USA Swimming has reinstated prize money for the remainder of the 2022 Pro Swim Series. The announcement came along with a revised national meet schedule driven by the dramatic changes in the international calendar over the last month.
Event winners will receive $1,500, second-place finishers will receive $1,000, and third-place finishers will receive $500.
With 28 events at each Pro Swim Series meet, that will result in $84,000 in prize money awarded at each of the remaining Pro Swim Series meets.
- March 2-5: TYR Pro Swim Series Westmont (Westmont, Ill.)
- March 30-April 2: TYR Pro Swim Series San Antonio (San Antonio, Texas)
- June 1-4: TYR Pro Swim Series Mission Viejo (Mission Viejo, Calif.)
In the 2020 Pro Swim Series, USA Swimming awarded these same prize outputs, but also planned to award a $10,000 series prize to the top male and female with the best performance from the whole series.
A truncated 2021 series did not have any prize money, and the originally-announced 2022 series did not come with any prize money either.
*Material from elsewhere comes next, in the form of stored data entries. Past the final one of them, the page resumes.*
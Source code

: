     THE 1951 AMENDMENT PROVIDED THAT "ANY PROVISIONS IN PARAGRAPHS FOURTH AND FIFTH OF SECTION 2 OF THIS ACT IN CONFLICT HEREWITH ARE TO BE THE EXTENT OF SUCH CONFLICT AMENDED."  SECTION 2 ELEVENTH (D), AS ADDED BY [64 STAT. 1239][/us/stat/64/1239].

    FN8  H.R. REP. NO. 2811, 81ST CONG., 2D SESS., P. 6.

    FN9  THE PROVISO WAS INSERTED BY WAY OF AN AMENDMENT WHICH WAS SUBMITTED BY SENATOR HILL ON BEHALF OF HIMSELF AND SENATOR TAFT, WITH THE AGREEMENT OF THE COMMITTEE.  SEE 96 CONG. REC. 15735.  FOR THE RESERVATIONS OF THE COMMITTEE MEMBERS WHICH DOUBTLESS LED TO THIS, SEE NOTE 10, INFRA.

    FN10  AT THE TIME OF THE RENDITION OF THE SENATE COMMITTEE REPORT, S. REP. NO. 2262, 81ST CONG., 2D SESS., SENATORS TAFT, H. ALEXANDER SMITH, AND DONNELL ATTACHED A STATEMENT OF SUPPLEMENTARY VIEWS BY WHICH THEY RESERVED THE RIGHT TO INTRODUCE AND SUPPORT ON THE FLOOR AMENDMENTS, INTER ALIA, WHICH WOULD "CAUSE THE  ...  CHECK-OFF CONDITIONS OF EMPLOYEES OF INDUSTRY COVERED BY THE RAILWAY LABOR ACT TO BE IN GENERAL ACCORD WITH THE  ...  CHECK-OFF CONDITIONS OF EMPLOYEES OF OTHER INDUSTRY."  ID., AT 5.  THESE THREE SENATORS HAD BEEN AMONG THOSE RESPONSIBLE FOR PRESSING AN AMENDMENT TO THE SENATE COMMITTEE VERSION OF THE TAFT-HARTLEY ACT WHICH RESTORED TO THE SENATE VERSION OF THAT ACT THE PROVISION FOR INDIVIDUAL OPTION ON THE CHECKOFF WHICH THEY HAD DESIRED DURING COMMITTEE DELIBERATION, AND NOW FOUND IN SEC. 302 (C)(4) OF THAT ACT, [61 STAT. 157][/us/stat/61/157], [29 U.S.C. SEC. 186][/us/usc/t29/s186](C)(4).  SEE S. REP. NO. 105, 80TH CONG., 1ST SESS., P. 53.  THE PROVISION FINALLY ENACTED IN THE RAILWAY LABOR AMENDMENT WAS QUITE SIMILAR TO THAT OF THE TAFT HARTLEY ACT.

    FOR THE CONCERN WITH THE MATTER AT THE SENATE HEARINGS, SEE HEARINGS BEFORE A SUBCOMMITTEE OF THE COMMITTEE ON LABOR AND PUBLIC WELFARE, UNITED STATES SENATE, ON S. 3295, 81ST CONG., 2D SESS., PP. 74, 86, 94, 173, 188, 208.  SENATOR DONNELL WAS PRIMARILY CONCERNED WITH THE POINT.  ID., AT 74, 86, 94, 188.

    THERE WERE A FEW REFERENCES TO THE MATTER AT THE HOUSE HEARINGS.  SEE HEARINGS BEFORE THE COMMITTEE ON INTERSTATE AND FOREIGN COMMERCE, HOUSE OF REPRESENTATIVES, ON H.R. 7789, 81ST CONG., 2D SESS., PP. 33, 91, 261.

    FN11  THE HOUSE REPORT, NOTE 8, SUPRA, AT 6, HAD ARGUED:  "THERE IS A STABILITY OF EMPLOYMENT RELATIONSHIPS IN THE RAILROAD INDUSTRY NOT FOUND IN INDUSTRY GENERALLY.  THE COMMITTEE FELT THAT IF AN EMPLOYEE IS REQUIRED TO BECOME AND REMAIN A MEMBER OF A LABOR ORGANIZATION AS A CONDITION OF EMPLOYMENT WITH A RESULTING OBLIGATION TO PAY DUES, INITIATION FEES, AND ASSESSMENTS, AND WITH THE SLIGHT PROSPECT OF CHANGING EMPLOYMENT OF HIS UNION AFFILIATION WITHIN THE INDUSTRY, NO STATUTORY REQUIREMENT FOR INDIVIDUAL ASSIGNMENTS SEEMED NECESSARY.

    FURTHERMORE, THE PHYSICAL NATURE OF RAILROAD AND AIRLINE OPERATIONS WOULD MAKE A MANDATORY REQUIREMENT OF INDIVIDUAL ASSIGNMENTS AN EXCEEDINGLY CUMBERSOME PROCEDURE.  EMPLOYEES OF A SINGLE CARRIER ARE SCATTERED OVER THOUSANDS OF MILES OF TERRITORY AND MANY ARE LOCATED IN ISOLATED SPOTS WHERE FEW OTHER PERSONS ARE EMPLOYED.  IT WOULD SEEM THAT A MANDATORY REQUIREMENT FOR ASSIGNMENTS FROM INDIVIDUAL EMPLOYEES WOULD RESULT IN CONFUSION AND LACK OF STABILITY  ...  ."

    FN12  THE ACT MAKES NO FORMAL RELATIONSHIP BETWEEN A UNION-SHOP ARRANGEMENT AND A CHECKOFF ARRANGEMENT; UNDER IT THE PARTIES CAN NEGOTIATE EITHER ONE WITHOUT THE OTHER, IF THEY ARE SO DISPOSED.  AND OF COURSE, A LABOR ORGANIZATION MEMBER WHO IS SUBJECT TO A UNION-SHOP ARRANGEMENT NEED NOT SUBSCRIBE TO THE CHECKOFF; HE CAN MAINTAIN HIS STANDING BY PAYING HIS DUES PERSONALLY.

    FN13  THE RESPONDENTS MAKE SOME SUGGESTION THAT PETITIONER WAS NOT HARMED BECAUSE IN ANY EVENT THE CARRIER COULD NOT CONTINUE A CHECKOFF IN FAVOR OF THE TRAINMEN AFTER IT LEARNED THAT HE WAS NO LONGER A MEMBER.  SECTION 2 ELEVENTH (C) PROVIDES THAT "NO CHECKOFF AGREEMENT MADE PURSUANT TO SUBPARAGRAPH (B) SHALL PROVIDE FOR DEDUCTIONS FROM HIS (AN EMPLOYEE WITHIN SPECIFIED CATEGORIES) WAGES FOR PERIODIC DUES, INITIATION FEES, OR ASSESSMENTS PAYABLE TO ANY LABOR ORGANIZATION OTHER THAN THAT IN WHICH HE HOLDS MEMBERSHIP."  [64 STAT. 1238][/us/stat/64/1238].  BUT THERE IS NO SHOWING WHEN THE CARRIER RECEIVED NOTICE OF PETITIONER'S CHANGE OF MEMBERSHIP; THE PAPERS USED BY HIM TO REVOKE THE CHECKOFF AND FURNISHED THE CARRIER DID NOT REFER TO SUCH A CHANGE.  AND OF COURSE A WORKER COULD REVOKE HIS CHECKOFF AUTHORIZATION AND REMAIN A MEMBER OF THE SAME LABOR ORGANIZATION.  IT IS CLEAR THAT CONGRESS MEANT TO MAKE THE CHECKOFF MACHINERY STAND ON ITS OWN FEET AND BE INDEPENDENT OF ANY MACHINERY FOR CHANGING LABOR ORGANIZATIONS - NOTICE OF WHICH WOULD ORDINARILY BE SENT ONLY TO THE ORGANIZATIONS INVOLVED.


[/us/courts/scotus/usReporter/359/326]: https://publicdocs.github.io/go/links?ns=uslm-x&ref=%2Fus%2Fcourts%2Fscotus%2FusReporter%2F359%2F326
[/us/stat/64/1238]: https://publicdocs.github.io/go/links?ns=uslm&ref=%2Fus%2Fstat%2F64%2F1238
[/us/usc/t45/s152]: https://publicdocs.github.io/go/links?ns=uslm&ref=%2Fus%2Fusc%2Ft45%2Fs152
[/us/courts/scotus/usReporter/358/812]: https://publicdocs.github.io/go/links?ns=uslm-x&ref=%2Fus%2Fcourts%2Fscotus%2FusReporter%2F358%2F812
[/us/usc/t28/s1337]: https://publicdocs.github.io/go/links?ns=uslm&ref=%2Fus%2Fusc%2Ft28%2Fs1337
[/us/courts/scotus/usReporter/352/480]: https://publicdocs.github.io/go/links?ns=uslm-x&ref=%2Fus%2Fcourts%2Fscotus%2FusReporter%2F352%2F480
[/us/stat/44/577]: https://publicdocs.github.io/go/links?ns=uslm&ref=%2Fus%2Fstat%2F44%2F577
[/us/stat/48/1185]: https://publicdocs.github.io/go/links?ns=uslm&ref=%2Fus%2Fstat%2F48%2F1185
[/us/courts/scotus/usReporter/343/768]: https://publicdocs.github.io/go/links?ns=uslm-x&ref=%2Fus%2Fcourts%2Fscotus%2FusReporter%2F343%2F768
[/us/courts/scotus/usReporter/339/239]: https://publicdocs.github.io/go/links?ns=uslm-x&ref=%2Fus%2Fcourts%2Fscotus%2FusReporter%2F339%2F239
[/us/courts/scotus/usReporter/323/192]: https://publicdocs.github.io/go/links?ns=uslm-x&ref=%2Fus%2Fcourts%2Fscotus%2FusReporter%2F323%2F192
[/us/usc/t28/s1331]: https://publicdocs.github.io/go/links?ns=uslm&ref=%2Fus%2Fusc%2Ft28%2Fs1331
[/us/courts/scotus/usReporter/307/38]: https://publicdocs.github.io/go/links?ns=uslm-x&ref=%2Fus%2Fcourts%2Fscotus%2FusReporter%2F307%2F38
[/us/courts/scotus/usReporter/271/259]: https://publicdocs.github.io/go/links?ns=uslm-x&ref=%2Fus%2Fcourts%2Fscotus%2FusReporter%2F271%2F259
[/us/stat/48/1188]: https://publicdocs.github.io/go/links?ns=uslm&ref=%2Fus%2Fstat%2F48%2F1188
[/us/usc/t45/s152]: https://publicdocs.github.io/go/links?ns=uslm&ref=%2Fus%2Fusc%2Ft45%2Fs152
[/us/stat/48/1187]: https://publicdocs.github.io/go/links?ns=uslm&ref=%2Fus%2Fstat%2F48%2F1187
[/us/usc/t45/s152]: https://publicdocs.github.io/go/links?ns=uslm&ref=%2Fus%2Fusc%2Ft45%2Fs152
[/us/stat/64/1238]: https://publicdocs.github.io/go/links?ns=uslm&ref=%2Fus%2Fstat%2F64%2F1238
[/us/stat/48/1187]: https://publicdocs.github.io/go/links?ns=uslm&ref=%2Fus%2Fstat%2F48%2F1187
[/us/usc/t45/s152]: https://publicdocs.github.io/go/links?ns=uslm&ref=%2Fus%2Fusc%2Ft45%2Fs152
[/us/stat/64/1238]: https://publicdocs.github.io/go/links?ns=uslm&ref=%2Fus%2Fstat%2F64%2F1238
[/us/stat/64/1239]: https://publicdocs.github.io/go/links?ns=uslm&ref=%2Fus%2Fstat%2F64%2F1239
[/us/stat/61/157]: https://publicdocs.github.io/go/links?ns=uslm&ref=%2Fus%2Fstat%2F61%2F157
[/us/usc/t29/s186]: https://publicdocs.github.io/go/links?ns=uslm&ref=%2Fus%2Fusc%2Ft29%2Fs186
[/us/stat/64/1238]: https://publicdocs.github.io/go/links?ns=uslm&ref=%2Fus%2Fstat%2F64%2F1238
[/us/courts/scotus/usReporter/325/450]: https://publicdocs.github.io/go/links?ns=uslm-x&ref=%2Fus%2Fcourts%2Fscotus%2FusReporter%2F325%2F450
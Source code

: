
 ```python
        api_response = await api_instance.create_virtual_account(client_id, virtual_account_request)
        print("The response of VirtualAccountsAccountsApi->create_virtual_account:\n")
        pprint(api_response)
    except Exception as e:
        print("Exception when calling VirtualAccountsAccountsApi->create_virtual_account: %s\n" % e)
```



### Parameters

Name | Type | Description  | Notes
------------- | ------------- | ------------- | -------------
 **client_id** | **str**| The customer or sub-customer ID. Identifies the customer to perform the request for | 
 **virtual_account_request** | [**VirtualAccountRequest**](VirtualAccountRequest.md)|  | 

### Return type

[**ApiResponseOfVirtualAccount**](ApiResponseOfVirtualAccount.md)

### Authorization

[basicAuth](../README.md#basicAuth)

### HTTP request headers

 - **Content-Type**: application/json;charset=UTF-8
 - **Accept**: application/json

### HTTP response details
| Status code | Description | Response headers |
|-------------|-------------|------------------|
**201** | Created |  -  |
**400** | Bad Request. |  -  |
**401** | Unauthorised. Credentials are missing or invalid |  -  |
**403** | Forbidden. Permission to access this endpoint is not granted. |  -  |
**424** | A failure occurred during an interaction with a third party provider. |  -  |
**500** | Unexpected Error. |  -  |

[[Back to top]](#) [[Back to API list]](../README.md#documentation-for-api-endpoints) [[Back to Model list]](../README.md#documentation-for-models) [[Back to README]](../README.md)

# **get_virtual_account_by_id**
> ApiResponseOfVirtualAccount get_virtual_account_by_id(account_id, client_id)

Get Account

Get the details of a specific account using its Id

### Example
USA Swimming says that the decision to restart prize money came after the postponement of the 2022 World Championships in Fukuoka to 2023, but before the newly-announced 2022 championship in Budapest.
“In the wake of the World Champs originally being postponed, and these athletes missing out on a funding opportunity, the National Team worked with our finance team to reconfigure budgets to find funding for our athletes,” a spokesperson said. “After all of the changes, we chose to move forward with the funding to help our athletes during this shortened quad.”
The announcement of new prize money for the meets comes after the International Swimming League announced exclusivity clauses to contracts that will pay salaries, in addition to prize money, for season 4. Per the terms of those “Pro” contracts, athletes won’t be able to swim in events like the Pro Swim Series once the ISL season begins, except with special permission of the league.
The salary for “Pro” contracts, which include exclusivity during the season, is $10,000. “Semi-pro” contracts, which don’t include exclusivity clauses, receive no salary, but are still eligible for prize money.
The ISL season begins on June 3, which overlaps with the Mission Viejo meet, which could cause conflict for American athletes. Only 4 of the league’s 10 teams (Cali Condors, Aqua Centurions, London Roar, and New York Breakers) compete in that opening weekend, and of those teams, only the Cali Condors have more than a few American swimmers. With the first 5 matches of the ISL season planned to be hosted in North America, this means that most athletes could race at the Pro Swim Series stop before beginning competition for their ISL teams, though the “Pro Contract” clauses could limit that.
Because the Westmont and San Antonio meets are outside of the ISL season, they would not provide a conflict with the no-competition clause in the ISL’s “Pro Contract.”
The first two meets in the Pro Swim Series schedule were canceled. January’s stop in Knoxville was canceled because of rising cases of COVID-19 nationally, while an early March meet was canceled citing “ensuring that (the domestic calendar) provides the best competitive opportunities at the most impactful time.”
The Des Moines meet has now been replaced by a meet at the FMC Aquatic Center in suburban Chicago the same weekend. The final two meets of the series, in San Antonio and Mission Viejo, will have outdoor 50 meter racing options.